L'étranger avance dans le couloir, tranquillement, comme quelqu'un qui rentre chez lui. Sans m'accorder un regard, il entre dans la cuisine. Maintenant je le vois distinctement. Sur la tête il a un chapeau en forme de marmite renversée. Il est vêtu d'un long manteau noir avec de la fourrure au col. En plein été. Sous le menton, il porte un col blanc à grandes pointes cassées et une cravate noire à nœud avec quelque chose qui brille dessus. C'est un monsieur.

Il revient vers moi. Puis il me prend la joue entre le pouce et l'index et j'entends sa voix rude. J'entends mais je ne comprends pas. Il doit parler français. Des mots français j'en ai déjà entendu, mais ce n'était pas ceux-là. Soudain, j'éclate en sanglots. Et lui se fâche. Il n'a pas l'air commode cet homme-là. Un instant après, il me demande, en breton cette fois.
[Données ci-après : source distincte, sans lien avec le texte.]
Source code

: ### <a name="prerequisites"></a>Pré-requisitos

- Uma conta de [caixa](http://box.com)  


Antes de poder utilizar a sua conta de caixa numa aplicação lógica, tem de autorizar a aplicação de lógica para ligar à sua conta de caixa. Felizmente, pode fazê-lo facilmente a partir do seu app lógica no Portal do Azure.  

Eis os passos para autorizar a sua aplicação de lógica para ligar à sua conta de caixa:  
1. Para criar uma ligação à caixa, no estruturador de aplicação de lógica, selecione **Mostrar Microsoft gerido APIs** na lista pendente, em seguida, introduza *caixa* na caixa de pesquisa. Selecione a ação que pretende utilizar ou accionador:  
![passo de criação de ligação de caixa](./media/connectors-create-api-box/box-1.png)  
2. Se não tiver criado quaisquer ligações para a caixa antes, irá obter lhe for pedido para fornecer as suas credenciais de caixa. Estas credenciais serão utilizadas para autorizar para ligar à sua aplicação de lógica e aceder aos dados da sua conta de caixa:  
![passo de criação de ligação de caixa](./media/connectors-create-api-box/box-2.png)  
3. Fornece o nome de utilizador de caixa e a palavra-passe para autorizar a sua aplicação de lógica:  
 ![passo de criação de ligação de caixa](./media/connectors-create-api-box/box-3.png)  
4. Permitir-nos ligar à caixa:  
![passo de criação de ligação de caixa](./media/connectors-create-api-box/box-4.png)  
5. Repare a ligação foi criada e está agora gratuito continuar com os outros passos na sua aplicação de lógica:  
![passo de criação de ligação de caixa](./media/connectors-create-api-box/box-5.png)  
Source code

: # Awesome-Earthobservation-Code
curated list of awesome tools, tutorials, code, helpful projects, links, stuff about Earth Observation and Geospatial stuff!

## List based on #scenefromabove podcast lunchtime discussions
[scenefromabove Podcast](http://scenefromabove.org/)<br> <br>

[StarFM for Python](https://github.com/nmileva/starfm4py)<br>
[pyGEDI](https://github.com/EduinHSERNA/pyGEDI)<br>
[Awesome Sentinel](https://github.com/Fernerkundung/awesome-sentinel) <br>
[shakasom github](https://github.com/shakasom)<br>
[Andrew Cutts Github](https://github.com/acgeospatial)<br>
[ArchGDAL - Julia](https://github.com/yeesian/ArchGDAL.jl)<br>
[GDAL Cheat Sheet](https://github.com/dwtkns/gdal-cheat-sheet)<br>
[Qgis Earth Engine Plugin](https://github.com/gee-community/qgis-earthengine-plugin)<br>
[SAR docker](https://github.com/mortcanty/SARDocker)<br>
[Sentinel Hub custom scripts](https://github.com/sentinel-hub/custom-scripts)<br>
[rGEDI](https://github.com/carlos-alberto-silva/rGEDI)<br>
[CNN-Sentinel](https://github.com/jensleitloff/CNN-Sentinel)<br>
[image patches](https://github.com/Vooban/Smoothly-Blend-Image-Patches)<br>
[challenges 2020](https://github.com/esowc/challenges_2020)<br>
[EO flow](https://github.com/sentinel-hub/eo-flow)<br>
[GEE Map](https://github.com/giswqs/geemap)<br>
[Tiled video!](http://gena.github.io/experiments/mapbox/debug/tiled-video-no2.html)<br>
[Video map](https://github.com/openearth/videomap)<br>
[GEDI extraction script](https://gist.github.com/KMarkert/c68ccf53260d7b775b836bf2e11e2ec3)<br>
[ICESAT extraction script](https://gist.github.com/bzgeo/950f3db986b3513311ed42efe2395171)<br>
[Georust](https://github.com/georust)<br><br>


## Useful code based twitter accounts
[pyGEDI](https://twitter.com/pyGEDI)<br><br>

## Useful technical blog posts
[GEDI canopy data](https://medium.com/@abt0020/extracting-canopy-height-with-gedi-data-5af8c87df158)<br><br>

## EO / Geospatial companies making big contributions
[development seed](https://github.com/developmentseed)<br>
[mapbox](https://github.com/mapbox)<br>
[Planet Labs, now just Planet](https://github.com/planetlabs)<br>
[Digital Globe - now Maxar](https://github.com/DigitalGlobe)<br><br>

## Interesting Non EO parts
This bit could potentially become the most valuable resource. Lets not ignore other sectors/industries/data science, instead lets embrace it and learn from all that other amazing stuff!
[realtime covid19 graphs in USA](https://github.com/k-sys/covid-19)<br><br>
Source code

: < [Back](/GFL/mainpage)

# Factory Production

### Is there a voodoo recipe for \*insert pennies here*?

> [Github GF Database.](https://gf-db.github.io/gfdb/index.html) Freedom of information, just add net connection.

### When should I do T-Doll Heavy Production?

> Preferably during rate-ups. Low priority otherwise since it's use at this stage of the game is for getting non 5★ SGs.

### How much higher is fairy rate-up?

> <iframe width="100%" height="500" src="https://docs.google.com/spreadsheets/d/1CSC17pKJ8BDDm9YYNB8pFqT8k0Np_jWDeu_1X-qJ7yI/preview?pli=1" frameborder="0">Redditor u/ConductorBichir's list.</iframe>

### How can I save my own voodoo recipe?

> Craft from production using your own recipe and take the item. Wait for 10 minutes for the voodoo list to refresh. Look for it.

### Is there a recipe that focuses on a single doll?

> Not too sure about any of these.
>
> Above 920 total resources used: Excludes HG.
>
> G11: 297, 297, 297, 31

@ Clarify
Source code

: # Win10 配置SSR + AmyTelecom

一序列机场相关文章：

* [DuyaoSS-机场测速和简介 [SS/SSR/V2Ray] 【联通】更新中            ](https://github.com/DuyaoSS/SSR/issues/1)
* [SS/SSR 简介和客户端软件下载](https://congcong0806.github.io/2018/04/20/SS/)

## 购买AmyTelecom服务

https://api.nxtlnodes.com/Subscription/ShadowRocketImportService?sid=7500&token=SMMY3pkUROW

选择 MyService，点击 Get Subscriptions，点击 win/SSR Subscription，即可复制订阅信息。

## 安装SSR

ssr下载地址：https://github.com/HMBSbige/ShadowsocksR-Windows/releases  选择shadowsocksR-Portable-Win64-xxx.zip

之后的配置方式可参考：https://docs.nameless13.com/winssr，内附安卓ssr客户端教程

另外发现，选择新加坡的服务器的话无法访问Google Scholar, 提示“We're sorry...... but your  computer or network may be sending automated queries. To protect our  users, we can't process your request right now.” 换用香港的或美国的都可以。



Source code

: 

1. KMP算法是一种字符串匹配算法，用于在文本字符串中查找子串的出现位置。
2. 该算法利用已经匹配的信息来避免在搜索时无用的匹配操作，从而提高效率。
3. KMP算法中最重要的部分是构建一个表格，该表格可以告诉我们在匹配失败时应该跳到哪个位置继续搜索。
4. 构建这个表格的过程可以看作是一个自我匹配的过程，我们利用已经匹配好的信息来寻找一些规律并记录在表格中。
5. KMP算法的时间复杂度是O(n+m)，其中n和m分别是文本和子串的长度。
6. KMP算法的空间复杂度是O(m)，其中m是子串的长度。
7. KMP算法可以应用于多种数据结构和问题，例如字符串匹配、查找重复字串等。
- Il n'y a que vous à la maison, où est votre père ? Vous direz à votre père que Monsieur Le Bail est venu le voir. Monsieur le Bail de Plozévet. Vous vous souviendrez ? Monsieur le Bail."

L'homme qui vient d'entrer ainsi sans manières dans la maison du jeune Hélias terrorisé, cet inquiétant monsieur Le Bail n'est autre que le député maire de la commune de Plozévet, Georges Le Bail. Il siège à la Chambre, où il représente une fraction de ceux que l'on appelait alors les « Rouges », en guerre sourde contre les « Blancs ». Le parti des Rouges défend la République et l'école publique, car elle représente, je cite Hélias : "le seul bien qui ne se lègue pas de père en fils", par opposition aux Blancs qui ont pour eux l’Église bretonne. Monsieur Georges Le Bail est donc venu de Plozévet pour informer la famille du jeune Hélias qu'il doit apprendre le français et, par conséquent, commencer à se défaire de son breton maternel. 

Et c'est la première intrusion violente d'un dehors politique et linguistique dans la vie d'un enfant.